**Prompt**
Using the records below, write out again exactly the lines that begin at the line containing "- Install an" and end at the line containing "Put away *all* non-routine items.", and no other lines.
▬▬▬▬▬▬
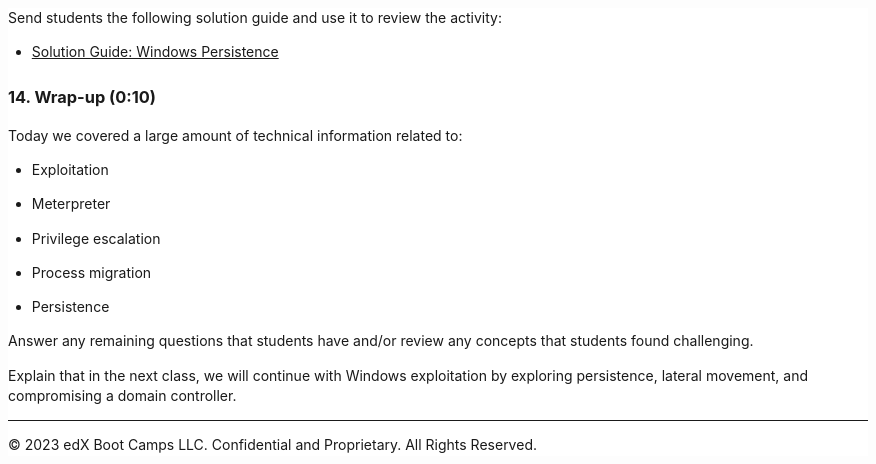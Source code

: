 Send students the following solution guide and use it to review the activity:

- [Solution Guide: Windows Persistence](Activities/03_Persistence/Solved/README.md)

### 14. Wrap-up (0:10)

Today we covered a large amount of technical information related to:

- Exploitation

- Meterpreter

- Privilege escalation

- Process migration

- Persistence 

Answer any remaining questions that students have and/or review any concepts that students found challenging. 

Explain that in the next class, we will continue with Windows exploitation by exploring persistence, lateral movement, and compromising a domain controller.

-------

&copy; 2023 edX Boot Camps LLC. Confidential and Proprietary. All Rights Reserved.  
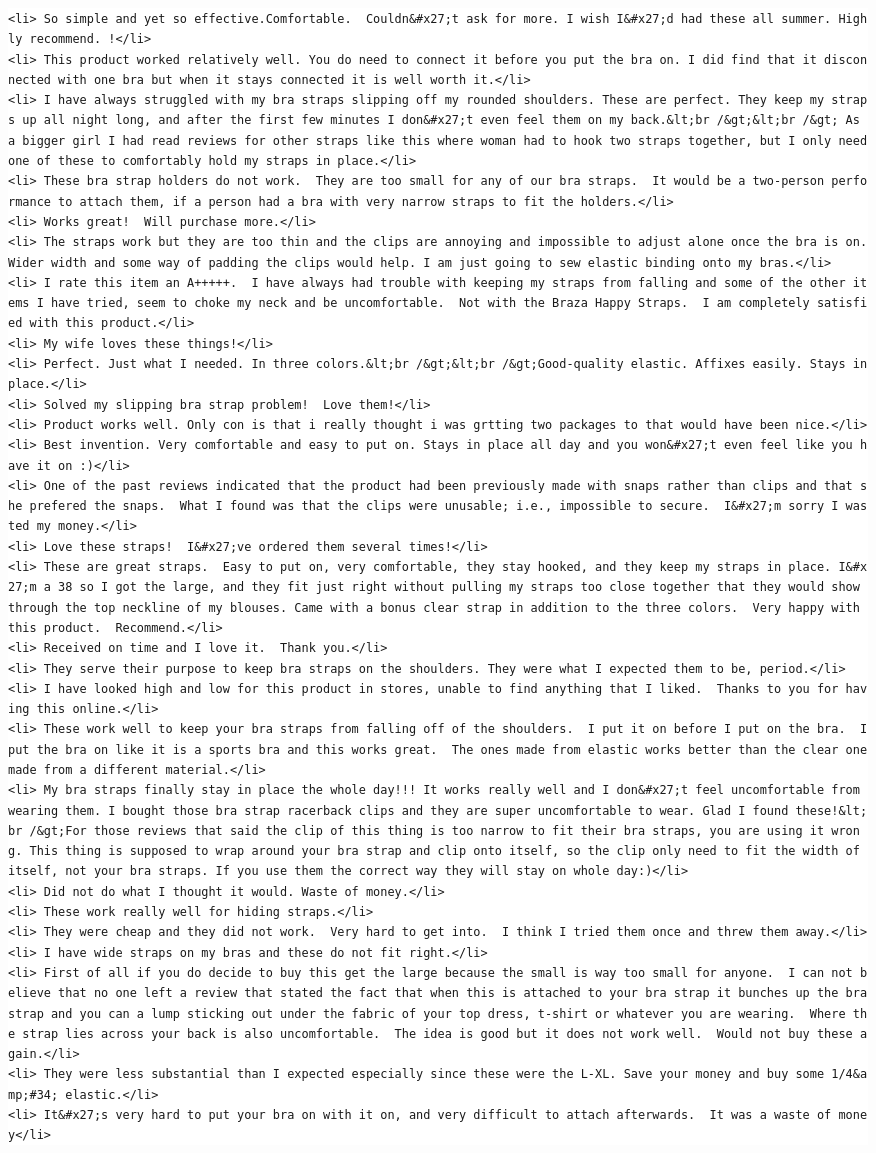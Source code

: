     <li> So simple and yet so effective.Comfortable.  Couldn&#x27;t ask for more. I wish I&#x27;d had these all summer. Highly recommend. !</li>
    <li> This product worked relatively well. You do need to connect it before you put the bra on. I did find that it disconnected with one bra but when it stays connected it is well worth it.</li>
    <li> I have always struggled with my bra straps slipping off my rounded shoulders. These are perfect. They keep my straps up all night long, and after the first few minutes I don&#x27;t even feel them on my back.&lt;br /&gt;&lt;br /&gt; As a bigger girl I had read reviews for other straps like this where woman had to hook two straps together, but I only need one of these to comfortably hold my straps in place.</li>
    <li> These bra strap holders do not work.  They are too small for any of our bra straps.  It would be a two-person performance to attach them, if a person had a bra with very narrow straps to fit the holders.</li>
    <li> Works great!  Will purchase more.</li>
    <li> The straps work but they are too thin and the clips are annoying and impossible to adjust alone once the bra is on. Wider width and some way of padding the clips would help. I am just going to sew elastic binding onto my bras.</li>
    <li> I rate this item an A+++++.  I have always had trouble with keeping my straps from falling and some of the other items I have tried, seem to choke my neck and be uncomfortable.  Not with the Braza Happy Straps.  I am completely satisfied with this product.</li>
    <li> My wife loves these things!</li>
    <li> Perfect. Just what I needed. In three colors.&lt;br /&gt;&lt;br /&gt;Good-quality elastic. Affixes easily. Stays in place.</li>
    <li> Solved my slipping bra strap problem!  Love them!</li>
    <li> Product works well. Only con is that i really thought i was grtting two packages to that would have been nice.</li>
    <li> Best invention. Very comfortable and easy to put on. Stays in place all day and you won&#x27;t even feel like you have it on :)</li>
    <li> One of the past reviews indicated that the product had been previously made with snaps rather than clips and that she prefered the snaps.  What I found was that the clips were unusable; i.e., impossible to secure.  I&#x27;m sorry I wasted my money.</li>
    <li> Love these straps!  I&#x27;ve ordered them several times!</li>
    <li> These are great straps.  Easy to put on, very comfortable, they stay hooked, and they keep my straps in place. I&#x27;m a 38 so I got the large, and they fit just right without pulling my straps too close together that they would show through the top neckline of my blouses. Came with a bonus clear strap in addition to the three colors.  Very happy with this product.  Recommend.</li>
    <li> Received on time and I love it.  Thank you.</li>
    <li> They serve their purpose to keep bra straps on the shoulders. They were what I expected them to be, period.</li>
    <li> I have looked high and low for this product in stores, unable to find anything that I liked.  Thanks to you for having this online.</li>
    <li> These work well to keep your bra straps from falling off of the shoulders.  I put it on before I put on the bra.  I put the bra on like it is a sports bra and this works great.  The ones made from elastic works better than the clear one made from a different material.</li>
    <li> My bra straps finally stay in place the whole day!!! It works really well and I don&#x27;t feel uncomfortable from wearing them. I bought those bra strap racerback clips and they are super uncomfortable to wear. Glad I found these!&lt;br /&gt;For those reviews that said the clip of this thing is too narrow to fit their bra straps, you are using it wrong. This thing is supposed to wrap around your bra strap and clip onto itself, so the clip only need to fit the width of itself, not your bra straps. If you use them the correct way they will stay on whole day:)</li>
    <li> Did not do what I thought it would. Waste of money.</li>
    <li> These work really well for hiding straps.</li>
    <li> They were cheap and they did not work.  Very hard to get into.  I think I tried them once and threw them away.</li>
    <li> I have wide straps on my bras and these do not fit right.</li>
    <li> First of all if you do decide to buy this get the large because the small is way too small for anyone.  I can not believe that no one left a review that stated the fact that when this is attached to your bra strap it bunches up the bra strap and you can a lump sticking out under the fabric of your top dress, t-shirt or whatever you are wearing.  Where the strap lies across your back is also uncomfortable.  The idea is good but it does not work well.  Would not buy these again.</li>
    <li> They were less substantial than I expected especially since these were the L-XL. Save your money and buy some 1/4&amp;#34; elastic.</li>
    <li> It&#x27;s very hard to put your bra on with it on, and very difficult to attach afterwards.  It was a waste of money</li>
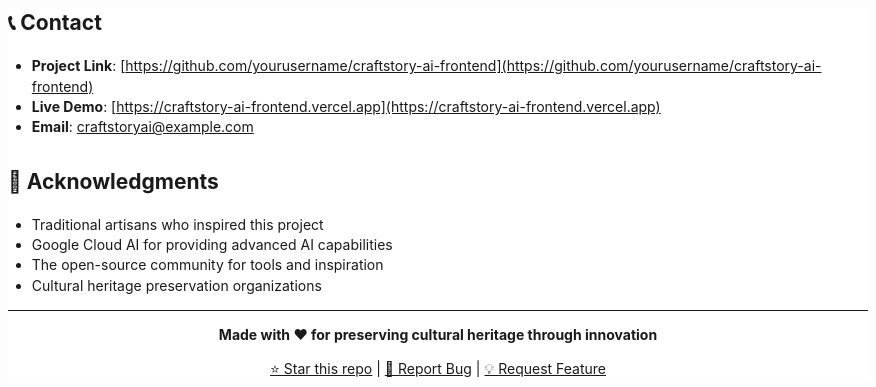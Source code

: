 ## 📞 Contact

- **Project Link**: [https://github.com/yourusername/craftstory-ai-frontend](https://github.com/yourusername/craftstory-ai-frontend)
- **Live Demo**: [https://craftstory-ai-frontend.vercel.app](https://craftstory-ai-frontend.vercel.app)
- **Email**: craftstoryai@example.com

## 🙏 Acknowledgments

- Traditional artisans who inspired this project
- Google Cloud AI for providing advanced AI capabilities
- The open-source community for tools and inspiration
- Cultural heritage preservation organizations

---

<div align="center">

**Made with ❤️ for preserving cultural heritage through innovation**

[⭐ Star this repo](https://github.com/yourusername/craftstory-ai-frontend) | [🐛 Report Bug](https://github.com/yourusername/craftstory-ai-frontend/issues) | [💡 Request Feature](https://github.com/yourusername/craftstory-ai-frontend/issues)

</div>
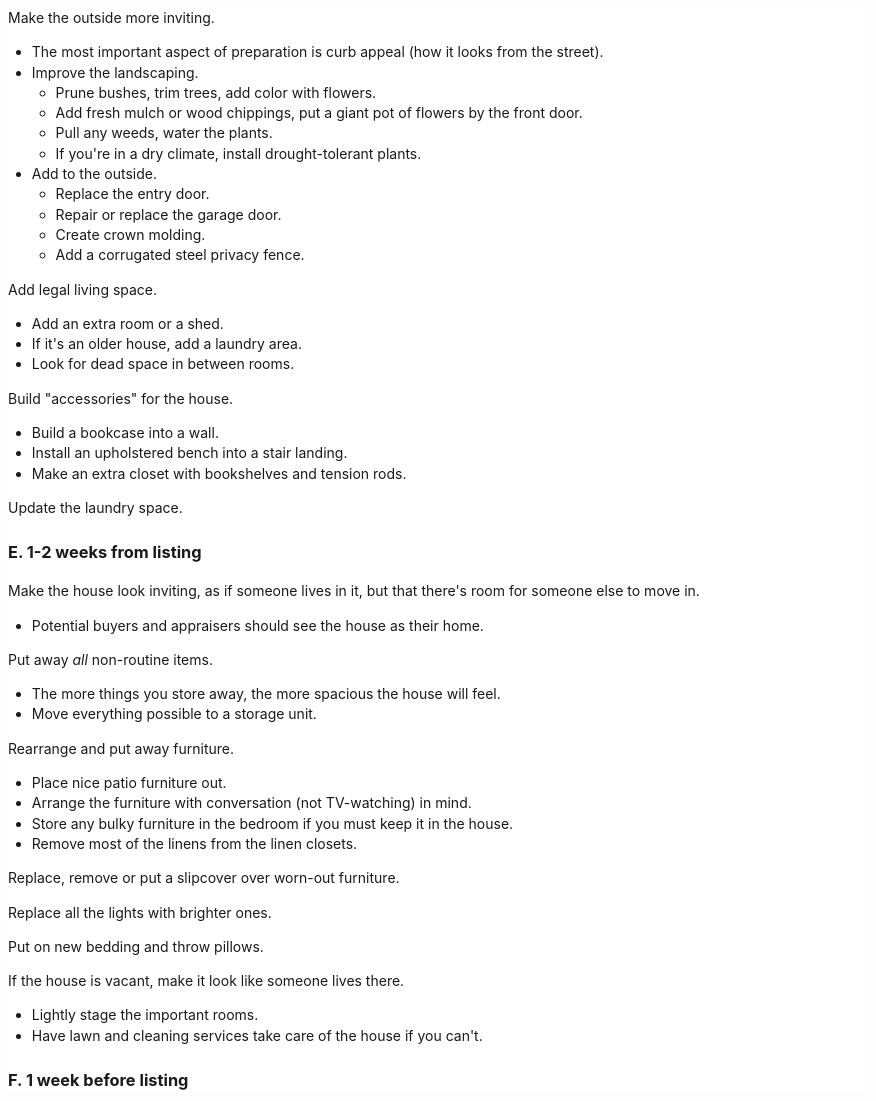 Make the outside more inviting.

- The most important aspect of preparation is curb appeal (how it looks from the street).
- Improve the landscaping.
  - Prune bushes, trim trees, add color with flowers.
  - Add fresh mulch or wood chippings, put a giant pot of flowers by the front door.
  - Pull any weeds, water the plants.
  - If you're in a dry climate, install drought-tolerant plants.
- Add to the outside.
  - Replace the entry door.
  - Repair or replace the garage door.
  - Create crown molding.
  - Add a corrugated steel privacy fence.

Add legal living space.

- Add an extra room or a shed.
- If it's an older house, add a laundry area.
- Look for dead space in between rooms.

Build "accessories" for the house.

- Build a bookcase into a wall.
- Install an upholstered bench into a stair landing.
- Make an extra closet with bookshelves and tension rods.

Update the laundry space.

### E. 1-2 weeks from listing

Make the house look inviting, as if someone lives in it, but that there's room for someone else to move in.

- Potential buyers and appraisers should see the house as their home.

Put away *all* non-routine items.

- The more things you store away, the more spacious the house will feel.
- Move everything possible to a storage unit.

Rearrange and put away furniture.

- Place nice patio furniture out.
- Arrange the furniture with conversation (not TV-watching) in mind.
- Store any bulky furniture in the bedroom if you must keep it in the house.
- Remove most of the linens from the linen closets.

Replace, remove or put a slipcover over worn-out furniture.

Replace all the lights with brighter ones.

Put on new bedding and throw pillows.

If the house is vacant, make it look like someone lives there.

- Lightly stage the important rooms.
- Have lawn and cleaning services take care of the house if you can't.

### F. 1 week before listing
▬▬▬▬▬▬
**Answer section**
- Install an upholstered bench into a stair landing.
- Make an extra closet with bookshelves and tension rods.

Update the laundry space.

### E. 1-2 weeks from listing

Make the house look inviting, as if someone lives in it, but that there's room for someone else to move in.

- Potential buyers and appraisers should see the house as their home.

Put away *all* non-routine items.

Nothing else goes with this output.